┌──

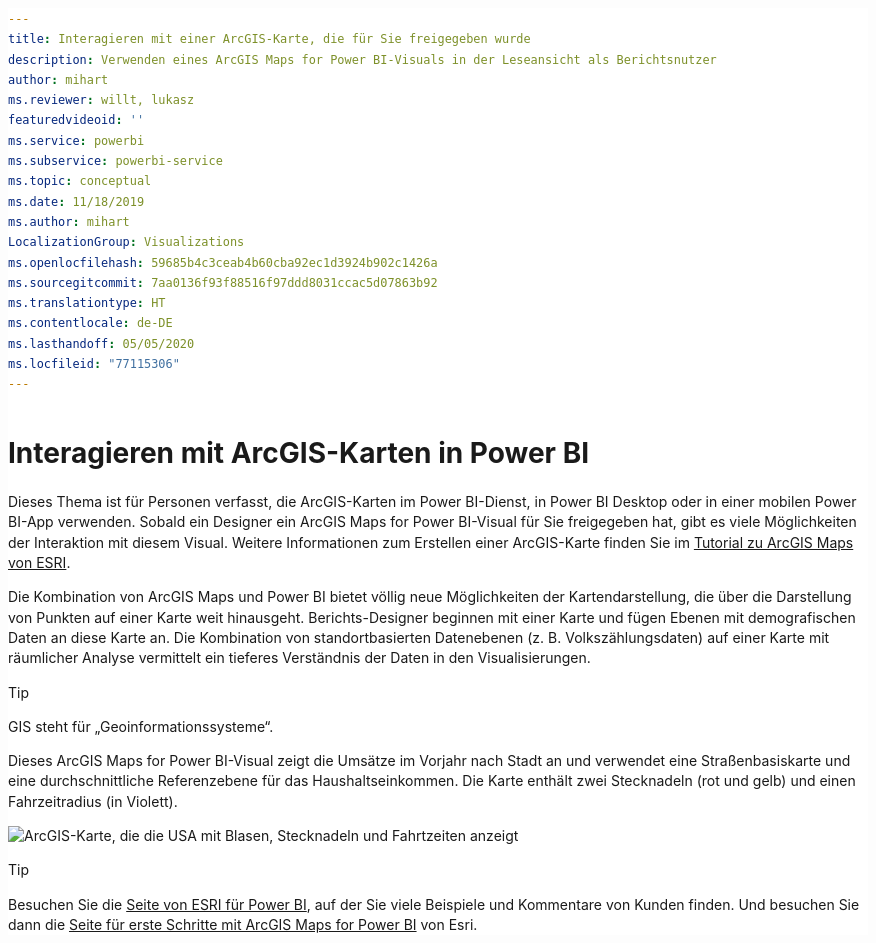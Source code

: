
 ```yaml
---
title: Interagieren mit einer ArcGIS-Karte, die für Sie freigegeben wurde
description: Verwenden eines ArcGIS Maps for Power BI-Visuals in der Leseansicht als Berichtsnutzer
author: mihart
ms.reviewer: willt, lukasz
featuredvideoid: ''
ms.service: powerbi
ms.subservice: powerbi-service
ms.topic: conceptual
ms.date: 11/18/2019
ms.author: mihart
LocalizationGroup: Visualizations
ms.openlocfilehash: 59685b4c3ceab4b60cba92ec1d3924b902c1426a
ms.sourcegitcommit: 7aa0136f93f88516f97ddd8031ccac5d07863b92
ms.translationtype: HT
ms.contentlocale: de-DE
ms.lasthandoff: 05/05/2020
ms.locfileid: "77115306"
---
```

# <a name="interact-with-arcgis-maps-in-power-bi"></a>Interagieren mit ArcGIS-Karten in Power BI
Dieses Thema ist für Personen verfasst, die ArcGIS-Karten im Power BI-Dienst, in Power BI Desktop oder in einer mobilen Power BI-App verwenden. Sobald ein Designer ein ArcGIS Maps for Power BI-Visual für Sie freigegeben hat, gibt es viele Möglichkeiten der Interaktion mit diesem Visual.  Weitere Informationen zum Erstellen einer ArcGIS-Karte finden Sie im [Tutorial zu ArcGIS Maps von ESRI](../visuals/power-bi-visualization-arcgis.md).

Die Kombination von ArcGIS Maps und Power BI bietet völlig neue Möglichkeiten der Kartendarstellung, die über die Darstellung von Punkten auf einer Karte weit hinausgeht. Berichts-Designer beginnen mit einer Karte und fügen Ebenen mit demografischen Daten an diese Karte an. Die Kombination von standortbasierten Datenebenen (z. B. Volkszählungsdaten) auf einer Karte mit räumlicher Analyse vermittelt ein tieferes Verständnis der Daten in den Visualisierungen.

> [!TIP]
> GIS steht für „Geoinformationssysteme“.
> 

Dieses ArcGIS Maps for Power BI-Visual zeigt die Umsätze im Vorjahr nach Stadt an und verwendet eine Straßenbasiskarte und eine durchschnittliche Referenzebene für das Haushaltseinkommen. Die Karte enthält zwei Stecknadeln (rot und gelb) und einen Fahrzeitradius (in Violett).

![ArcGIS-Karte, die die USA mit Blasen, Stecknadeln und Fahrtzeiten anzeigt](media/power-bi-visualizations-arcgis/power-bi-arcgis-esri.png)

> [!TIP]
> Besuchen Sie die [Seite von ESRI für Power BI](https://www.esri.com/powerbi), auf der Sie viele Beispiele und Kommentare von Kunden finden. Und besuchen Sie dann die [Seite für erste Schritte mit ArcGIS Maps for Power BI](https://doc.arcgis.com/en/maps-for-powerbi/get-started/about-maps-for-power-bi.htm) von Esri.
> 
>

└──

All lines of the records above with the word "powerbi" in them are to be copied.

*RESULT OF THE EXERCISE*
ms.service: powerbi
ms.subservice: powerbi-service
> Besuchen Sie die [Seite von ESRI für Power BI](https://www.esri.com/powerbi), auf der Sie viele Beispiele und Kommentare von Kunden finden. Und besuchen Sie dann die [Seite für erste Schritte mit ArcGIS Maps for Power BI](https://doc.arcgis.com/en/maps-for-powerbi/get-started/about-maps-for-power-bi.htm) von Esri.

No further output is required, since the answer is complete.